I'm running an agent-based model in Python 3.9 using object-oriented programming. The point of the model is to simulate a predator-prey-population in a changing landscape. When I try to run multiple simulations using a for-loop, the runtime for one simulation increases with each run. I'm suspecting there is some sort of memory leak, but I'm not able to figure it out.
Here is a sketch of my code:
# Parameters
n_deers = ...
n_wolves = ...
# etc.
# Functions
def some_function(arg):
pass
# Helper objects
some_dict = ...
# Classes
class Deer:
pass
class Wolf:
pass
class Environment:
def __init__(self):
self.deers = [Deer(ID = i) for i in range(n_deers)]

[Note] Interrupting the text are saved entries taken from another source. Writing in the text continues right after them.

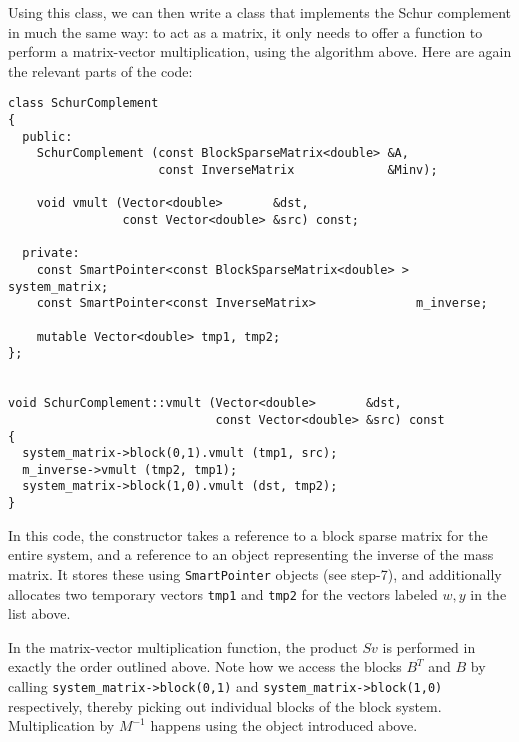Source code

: \documentclass{article}
\begin{document}
Using this class, we can then write a class that implements the Schur
complement in much the same way: to act as a matrix, it only needs to offer a
function to perform a matrix-vector multiplication, using the algorithm
above. Here are again the relevant parts of the code:
\begin{verbatim}
class SchurComplement 
{
  public:
    SchurComplement (const BlockSparseMatrix<double> &A,
                     const InverseMatrix             &Minv);

    void vmult (Vector<double>       &dst,
                const Vector<double> &src) const;

  private:
    const SmartPointer<const BlockSparseMatrix<double> > system_matrix;
    const SmartPointer<const InverseMatrix>              m_inverse;
    
    mutable Vector<double> tmp1, tmp2;
};


void SchurComplement::vmult (Vector<double>       &dst,
                             const Vector<double> &src) const
{
  system_matrix->block(0,1).vmult (tmp1, src);
  m_inverse->vmult (tmp2, tmp1);
  system_matrix->block(1,0).vmult (dst, tmp2);
}
\end{verbatim}

In this code, the constructor takes a reference to a block sparse matrix for
the entire system, and a reference to an object representing the inverse of
the mass matrix. It stores these using \texttt{SmartPointer} objects (see
step-7), and additionally allocates two temporary vectors \texttt{tmp1} and
\texttt{tmp2} for the vectors labeled $w,y$ in the list above.

In the matrix-vector multiplication function, the product $Sv$ is performed in
exactly the order outlined above. Note how we access the blocks $B^T$ and $B$
by calling \texttt{system\_matrix->block(0,1)} and
\texttt{system\_matrix->block(1,0)} respectively, thereby picking out
individual blocks of the block system. Multiplication by $M^{-1}$ happens
using the object introduced above.
\end{document}
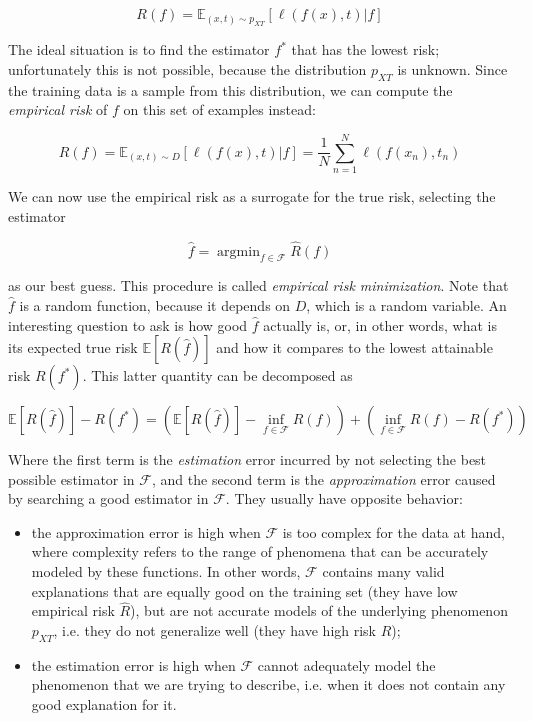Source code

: \documentclass[12pt]{book}
\DeclareMathOperator*{\argmin}{argmin}
\begin{document}
\begin{equation}
R(f)=\mathbb{E}_{(x,t)\sim p_{XT}}\left[\ell(f(x),t) \vert f \right]
\end{equation}

The ideal situation is to find the estimator $f^*$ that has the lowest risk; unfortunately this is not possible, because the distribution $p_{XT}$ is unknown. Since the training data is a sample from this distribution, we can compute the \emph{empirical risk} of $f$ on this set of examples instead:

\begin{equation}
\hat{R}(f)=\mathbb{E}_{(x,t)\sim D}\left[\ell(f(x),t)\vert f\right]=\frac{1}{N}\sum_{n=1}^N \ell(f(x_n),t_n)
\end{equation}

We can now use the empirical risk as a surrogate for the true risk, selecting the estimator

\begin{equation}
\hat{f}=\argmin_{f\in\mathcal{F}}\hat{R}(f)
\end{equation}

as our best guess. This procedure is called \emph{empirical risk minimization}. Note that $\hat{f}$ is a random function, because it depends on $D$, which is a random variable. An interesting question to ask is how good $\hat{f}$ actually is, or, in other words, what is its expected true risk $\mathbb{E}[R(\hat{f})]$ and how it compares to the lowest attainable risk $R(f^*)$. This latter quantity can be decomposed as

\begin{equation}
\mathbb{E}[R(\hat{f})]-R(f^*)=
\left(\mathbb{E}[R(\hat{f})]-\inf_{f\in\mathcal{F}} R(f)\right)
+\left(\inf_{f\in\mathcal{F}} R(f)-R(f^*)\right)
\end{equation}

Where the first term is the \emph{estimation} error incurred by not selecting the best possible estimator in $\mathcal{F}$, and the second term is the \emph{approximation} error caused by searching a good estimator in $\mathcal{F}$. They usually have opposite behavior:

\begin{itemize}
\item the approximation error is high when $\mathcal{F}$ is too complex for the data at hand, where complexity refers to the range of phenomena that can be accurately modeled by these functions. In other words, $\mathcal{F}$ contains many valid explanations that are equally good on the training set (they have low empirical risk $\hat{R}$), but are not accurate models of the underlying phenomenon $p_{XT}$, i.e. they do not generalize well (they have high risk $R$);
\item the estimation error is high when $\mathcal{F}$ cannot adequately model the phenomenon that we are trying to describe, i.e. when it does not contain any good explanation for it.
\end{itemize}
\end{document}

self.wolves = [Wolf(ID = i) for i in range(n_wolves)]
self.data = pd.DataFrame()
def simulation(self):
pass
# Simulations
for i in range(100):
environment = Environment()
environment.simulation()
environment.data.to_csv()
In words: I have global parameters, global functions, and a global dictionary that the class instances use. There is a class for each type of animal, and there is a class for the environment that generates a certain number of each animal inside the environment. The environment tracks these animals in a data frame during one run of simulation, in which the animals move, feed, reproduce, die etc.
My fear is that somehow the instances of the animals (at a full length-simulation around 7000 animals per simulation) are being dragged along in the memory. I don't have static class variables as this article warns: https://theorangeone.net/posts/static-vars/ . But of course, this could be anything.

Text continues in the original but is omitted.